_The problem_
Could you filter the records below and keep only the lines with the word "Angriffe"?

(Records to process begins)

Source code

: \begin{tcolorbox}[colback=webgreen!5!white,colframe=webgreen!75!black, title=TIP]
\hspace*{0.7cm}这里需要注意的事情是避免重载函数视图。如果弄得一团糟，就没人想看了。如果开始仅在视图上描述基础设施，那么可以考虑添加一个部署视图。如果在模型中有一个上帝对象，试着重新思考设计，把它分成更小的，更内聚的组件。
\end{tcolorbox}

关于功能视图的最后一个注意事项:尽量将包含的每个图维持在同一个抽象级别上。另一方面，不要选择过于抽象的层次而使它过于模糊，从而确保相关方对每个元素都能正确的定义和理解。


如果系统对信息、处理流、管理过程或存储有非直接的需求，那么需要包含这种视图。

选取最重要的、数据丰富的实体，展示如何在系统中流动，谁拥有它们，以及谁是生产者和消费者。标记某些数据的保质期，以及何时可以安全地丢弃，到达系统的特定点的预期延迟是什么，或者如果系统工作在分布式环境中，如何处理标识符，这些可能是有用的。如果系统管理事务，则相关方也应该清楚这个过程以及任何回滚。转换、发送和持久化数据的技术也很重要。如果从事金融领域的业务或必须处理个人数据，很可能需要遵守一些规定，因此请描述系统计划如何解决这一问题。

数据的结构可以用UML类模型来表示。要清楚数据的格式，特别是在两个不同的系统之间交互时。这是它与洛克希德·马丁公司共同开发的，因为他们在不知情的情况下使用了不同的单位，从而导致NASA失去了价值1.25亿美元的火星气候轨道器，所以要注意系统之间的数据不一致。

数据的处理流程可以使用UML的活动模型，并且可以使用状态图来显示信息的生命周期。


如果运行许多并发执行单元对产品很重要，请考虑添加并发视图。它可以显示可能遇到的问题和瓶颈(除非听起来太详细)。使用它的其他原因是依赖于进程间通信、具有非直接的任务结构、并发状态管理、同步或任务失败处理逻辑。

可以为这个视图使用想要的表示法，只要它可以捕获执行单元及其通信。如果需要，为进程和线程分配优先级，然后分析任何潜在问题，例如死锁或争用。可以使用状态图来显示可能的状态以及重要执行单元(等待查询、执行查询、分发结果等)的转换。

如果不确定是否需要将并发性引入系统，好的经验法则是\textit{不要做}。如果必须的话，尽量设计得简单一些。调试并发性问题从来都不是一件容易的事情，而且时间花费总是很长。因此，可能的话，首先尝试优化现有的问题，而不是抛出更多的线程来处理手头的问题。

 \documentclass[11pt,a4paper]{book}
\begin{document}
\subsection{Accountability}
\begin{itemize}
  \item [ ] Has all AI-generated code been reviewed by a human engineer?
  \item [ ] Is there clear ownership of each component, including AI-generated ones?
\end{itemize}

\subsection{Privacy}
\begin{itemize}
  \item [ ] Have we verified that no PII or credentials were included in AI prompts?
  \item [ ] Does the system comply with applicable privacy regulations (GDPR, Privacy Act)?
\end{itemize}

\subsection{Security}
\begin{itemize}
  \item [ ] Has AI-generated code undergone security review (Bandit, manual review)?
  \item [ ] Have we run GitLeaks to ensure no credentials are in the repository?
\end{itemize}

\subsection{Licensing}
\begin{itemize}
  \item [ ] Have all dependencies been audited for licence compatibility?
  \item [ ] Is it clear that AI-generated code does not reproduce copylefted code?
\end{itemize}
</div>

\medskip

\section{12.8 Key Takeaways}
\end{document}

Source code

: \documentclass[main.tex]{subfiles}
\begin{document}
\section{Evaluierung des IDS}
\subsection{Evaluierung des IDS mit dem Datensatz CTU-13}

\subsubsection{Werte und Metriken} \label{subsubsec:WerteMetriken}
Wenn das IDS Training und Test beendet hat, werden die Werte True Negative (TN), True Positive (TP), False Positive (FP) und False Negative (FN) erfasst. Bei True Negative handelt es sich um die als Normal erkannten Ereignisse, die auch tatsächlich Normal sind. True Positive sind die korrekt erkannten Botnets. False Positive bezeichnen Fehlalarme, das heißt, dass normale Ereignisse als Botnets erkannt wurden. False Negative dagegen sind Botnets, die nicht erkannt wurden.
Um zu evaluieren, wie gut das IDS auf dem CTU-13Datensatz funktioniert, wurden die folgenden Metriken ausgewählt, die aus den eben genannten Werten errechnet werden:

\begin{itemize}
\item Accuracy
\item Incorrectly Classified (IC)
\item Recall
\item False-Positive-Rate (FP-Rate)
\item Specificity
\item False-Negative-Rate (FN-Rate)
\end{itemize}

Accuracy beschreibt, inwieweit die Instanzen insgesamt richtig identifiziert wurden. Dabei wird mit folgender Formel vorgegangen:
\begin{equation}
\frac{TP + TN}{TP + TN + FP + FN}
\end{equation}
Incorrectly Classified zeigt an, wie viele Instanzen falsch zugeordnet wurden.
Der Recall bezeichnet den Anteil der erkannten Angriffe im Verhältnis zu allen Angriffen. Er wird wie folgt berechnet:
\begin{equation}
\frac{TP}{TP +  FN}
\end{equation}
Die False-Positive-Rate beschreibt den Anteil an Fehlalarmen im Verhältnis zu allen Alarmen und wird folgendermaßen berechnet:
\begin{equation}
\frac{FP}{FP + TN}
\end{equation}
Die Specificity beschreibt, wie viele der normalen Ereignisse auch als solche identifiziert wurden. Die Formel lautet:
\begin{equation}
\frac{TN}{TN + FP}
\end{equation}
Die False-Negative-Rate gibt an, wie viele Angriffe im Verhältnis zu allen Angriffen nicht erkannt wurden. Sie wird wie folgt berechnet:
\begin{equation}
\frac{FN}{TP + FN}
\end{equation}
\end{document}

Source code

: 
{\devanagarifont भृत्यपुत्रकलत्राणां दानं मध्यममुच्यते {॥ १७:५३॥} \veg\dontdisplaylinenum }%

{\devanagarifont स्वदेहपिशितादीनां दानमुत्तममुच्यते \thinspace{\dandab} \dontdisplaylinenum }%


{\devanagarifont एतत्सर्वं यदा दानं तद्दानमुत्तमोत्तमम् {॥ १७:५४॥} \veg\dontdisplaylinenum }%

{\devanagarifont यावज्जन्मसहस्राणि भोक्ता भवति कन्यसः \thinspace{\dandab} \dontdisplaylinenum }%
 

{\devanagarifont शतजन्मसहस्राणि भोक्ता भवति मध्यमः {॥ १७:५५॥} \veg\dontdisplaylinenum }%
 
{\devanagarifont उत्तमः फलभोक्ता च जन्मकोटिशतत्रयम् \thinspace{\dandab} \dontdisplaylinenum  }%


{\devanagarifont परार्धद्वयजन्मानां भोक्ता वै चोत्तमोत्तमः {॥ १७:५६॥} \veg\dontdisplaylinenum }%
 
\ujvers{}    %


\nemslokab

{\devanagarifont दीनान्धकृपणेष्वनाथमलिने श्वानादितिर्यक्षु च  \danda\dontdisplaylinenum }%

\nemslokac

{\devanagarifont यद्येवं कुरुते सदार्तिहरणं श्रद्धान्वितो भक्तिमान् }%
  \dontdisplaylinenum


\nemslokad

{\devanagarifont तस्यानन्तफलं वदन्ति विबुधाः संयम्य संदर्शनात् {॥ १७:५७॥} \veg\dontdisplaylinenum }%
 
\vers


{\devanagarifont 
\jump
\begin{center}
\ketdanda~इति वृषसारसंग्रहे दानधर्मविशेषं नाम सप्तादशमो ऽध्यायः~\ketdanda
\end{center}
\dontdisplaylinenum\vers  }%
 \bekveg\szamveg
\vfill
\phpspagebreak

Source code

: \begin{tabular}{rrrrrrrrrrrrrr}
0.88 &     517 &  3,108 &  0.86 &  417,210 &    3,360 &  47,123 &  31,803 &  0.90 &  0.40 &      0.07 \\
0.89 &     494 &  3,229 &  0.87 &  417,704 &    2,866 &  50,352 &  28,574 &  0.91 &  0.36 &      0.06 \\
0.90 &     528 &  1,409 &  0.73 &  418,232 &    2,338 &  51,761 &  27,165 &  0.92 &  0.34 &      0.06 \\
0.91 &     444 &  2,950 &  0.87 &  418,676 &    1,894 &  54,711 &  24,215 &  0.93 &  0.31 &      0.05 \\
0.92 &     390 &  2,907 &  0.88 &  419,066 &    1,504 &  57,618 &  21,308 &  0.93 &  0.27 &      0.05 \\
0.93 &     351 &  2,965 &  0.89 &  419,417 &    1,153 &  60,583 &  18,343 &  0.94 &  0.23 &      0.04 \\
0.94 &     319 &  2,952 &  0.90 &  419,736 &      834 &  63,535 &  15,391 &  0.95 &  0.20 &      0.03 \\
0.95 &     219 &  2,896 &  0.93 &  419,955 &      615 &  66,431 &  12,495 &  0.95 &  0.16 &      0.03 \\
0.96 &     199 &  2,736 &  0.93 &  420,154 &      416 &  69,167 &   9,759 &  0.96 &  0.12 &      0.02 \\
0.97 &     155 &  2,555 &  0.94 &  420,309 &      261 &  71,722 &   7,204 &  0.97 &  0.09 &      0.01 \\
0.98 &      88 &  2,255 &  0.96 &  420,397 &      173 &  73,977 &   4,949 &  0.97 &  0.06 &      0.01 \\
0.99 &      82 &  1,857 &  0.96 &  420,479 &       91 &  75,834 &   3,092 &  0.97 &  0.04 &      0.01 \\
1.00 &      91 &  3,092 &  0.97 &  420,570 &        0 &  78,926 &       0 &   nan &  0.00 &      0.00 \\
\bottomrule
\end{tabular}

(Records to process ends)

_Task solution_
Der Recall bezeichnet den Anteil der erkannten Angriffe im Verhältnis zu allen Angriffen. Er wird wie folgt berechnet:
Die False-Negative-Rate gibt an, wie viele Angriffe im Verhältnis zu allen Angriffen nicht erkannt wurden. Sie wird wie folgt berechnet:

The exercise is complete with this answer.